WHAT TO WORK ON »
Only the lines from the top of the records below through the line containing "- File metadata management" should be printed, exactly and without pictures.

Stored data
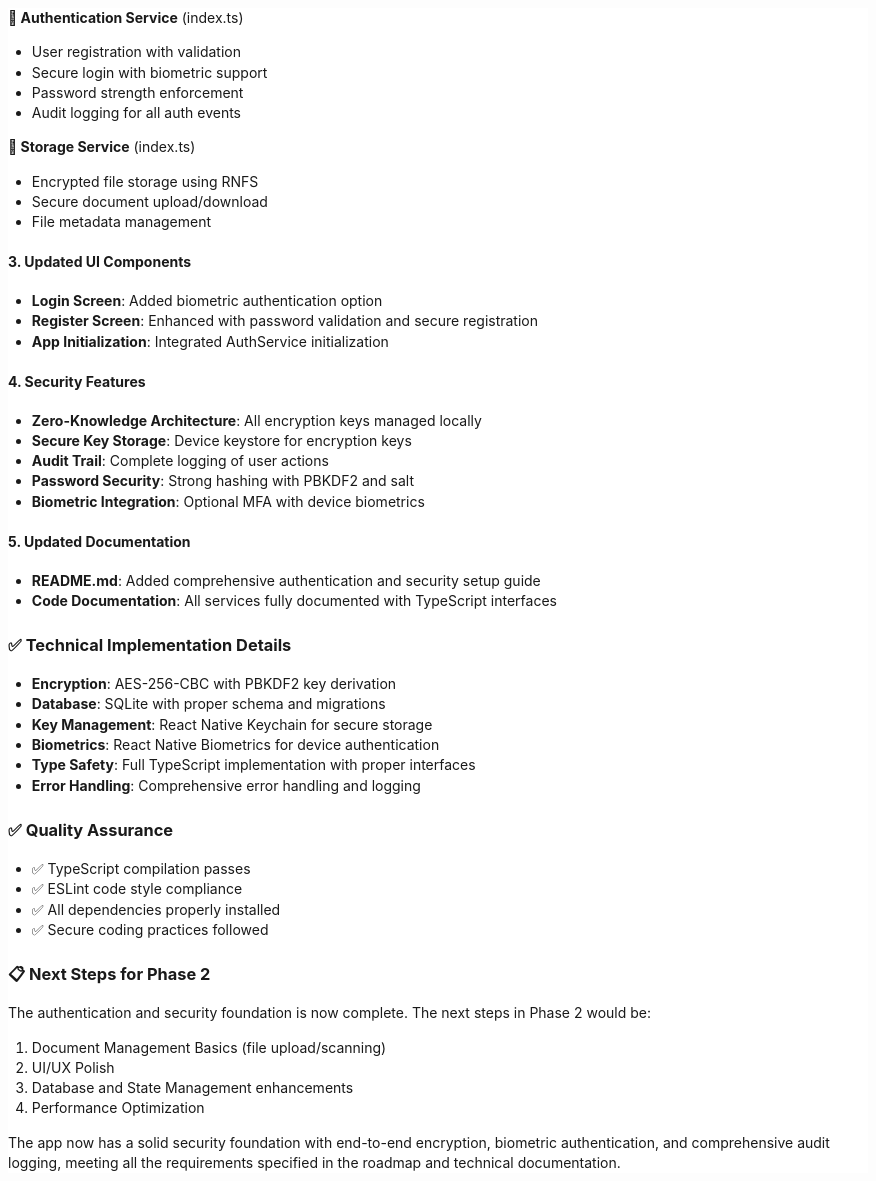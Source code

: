 **🔑 Authentication Service** (index.ts)
- User registration with validation
- Secure login with biometric support
- Password strength enforcement
- Audit logging for all auth events

**💾 Storage Service** (index.ts)
- Encrypted file storage using RNFS
- Secure document upload/download
- File metadata management

#### 3. **Updated UI Components**
- **Login Screen**: Added biometric authentication option
- **Register Screen**: Enhanced with password validation and secure registration
- **App Initialization**: Integrated AuthService initialization

#### 4. **Security Features**
- **Zero-Knowledge Architecture**: All encryption keys managed locally
- **Secure Key Storage**: Device keystore for encryption keys
- **Audit Trail**: Complete logging of user actions
- **Password Security**: Strong hashing with PBKDF2 and salt
- **Biometric Integration**: Optional MFA with device biometrics

#### 5. **Updated Documentation**
- **README.md**: Added comprehensive authentication and security setup guide
- **Code Documentation**: All services fully documented with TypeScript interfaces

### ✅ **Technical Implementation Details**

- **Encryption**: AES-256-CBC with PBKDF2 key derivation
- **Database**: SQLite with proper schema and migrations
- **Key Management**: React Native Keychain for secure storage
- **Biometrics**: React Native Biometrics for device authentication
- **Type Safety**: Full TypeScript implementation with proper interfaces
- **Error Handling**: Comprehensive error handling and logging

### ✅ **Quality Assurance**
- ✅ TypeScript compilation passes
- ✅ ESLint code style compliance
- ✅ All dependencies properly installed
- ✅ Secure coding practices followed

### 📋 **Next Steps for Phase 2**
The authentication and security foundation is now complete. The next steps in Phase 2 would be:
1. Document Management Basics (file upload/scanning)
2. UI/UX Polish
3. Database and State Management enhancements
4. Performance Optimization

The app now has a solid security foundation with end-to-end encryption, biometric authentication, and comprehensive audit logging, meeting all the requirements specified in the roadmap and technical documentation.
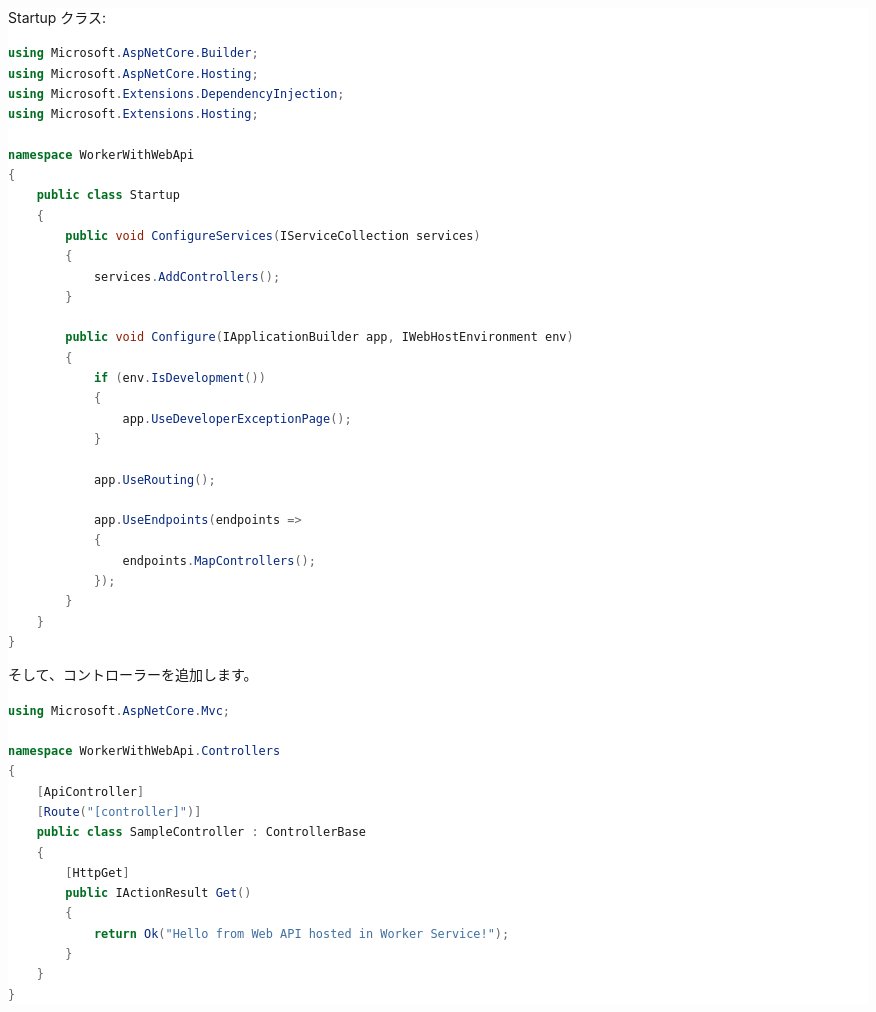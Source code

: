 Startup クラス:

```csharp
using Microsoft.AspNetCore.Builder;
using Microsoft.AspNetCore.Hosting;
using Microsoft.Extensions.DependencyInjection;
using Microsoft.Extensions.Hosting;

namespace WorkerWithWebApi
{
    public class Startup
    {
        public void ConfigureServices(IServiceCollection services)
        {
            services.AddControllers();
        }

        public void Configure(IApplicationBuilder app, IWebHostEnvironment env)
        {
            if (env.IsDevelopment())
            {
                app.UseDeveloperExceptionPage();
            }

            app.UseRouting();

            app.UseEndpoints(endpoints =>
            {
                endpoints.MapControllers();
            });
        }
    }
}
```

そして、コントローラーを追加します。

```csharp
using Microsoft.AspNetCore.Mvc;

namespace WorkerWithWebApi.Controllers
{
    [ApiController]
    [Route("[controller]")]
    public class SampleController : ControllerBase
    {
        [HttpGet]
        public IActionResult Get()
        {
            return Ok("Hello from Web API hosted in Worker Service!");
        }
    }
}
```
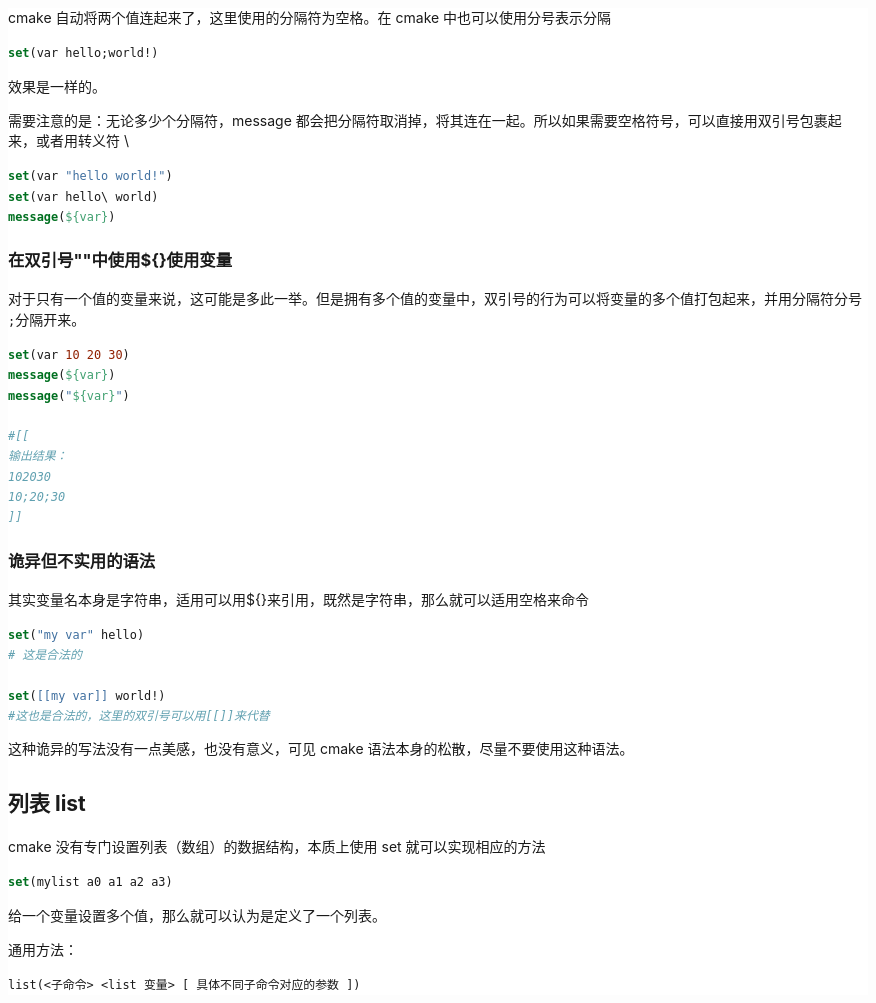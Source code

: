 cmake 自动将两个值连起来了，这里使用的分隔符为空格。在 cmake 中也可以使用分号表示分隔

```cmake
set(var hello;world!)
```

效果是一样的。

需要注意的是：无论多少个分隔符，message 都会把分隔符取消掉，将其连在一起。所以如果需要空格符号，可以直接用双引号包裹起来，或者用转义符 \

```cmake
set(var "hello world!")
set(var hello\ world)
message(${var})
```

### 在双引号""中使用${}使用变量
对于只有一个值的变量来说，这可能是多此一举。但是拥有多个值的变量中，双引号的行为可以将变量的多个值打包起来，并用分隔符分号 `;`分隔开来。

```cmake
set(var 10 20 30)
message(${var})
message("${var}")

#[[
输出结果：
102030
10;20;30
]]
```

### 诡异但不实用的语法
其实变量名本身是字符串，适用可以用${}来引用，既然是字符串，那么就可以适用空格来命令

```cmake
set("my var" hello)
# 这是合法的

set([[my var]] world!)
#这也是合法的，这里的双引号可以用[[]]来代替
```

这种诡异的写法没有一点美感，也没有意义，可见 cmake 语法本身的松散，尽量不要使用这种语法。

## 列表 list
cmake 没有专门设置列表（数组）的数据结构，本质上使用 set 就可以实现相应的方法

```cmake
set(mylist a0 a1 a2 a3)
```

给一个变量设置多个值，那么就可以认为是定义了一个列表。

通用方法：

`list(<子命令> <list 变量> [ 具体不同子命令对应的参数 ])`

EXPECTED ANSWER »
Source code

: **🔑 Authentication Service** (index.ts)
- User registration with validation
- Secure login with biometric support
- Password strength enforcement
- Audit logging for all auth events

**💾 Storage Service** (index.ts)
- Encrypted file storage using RNFS
- Secure document upload/download
- File metadata management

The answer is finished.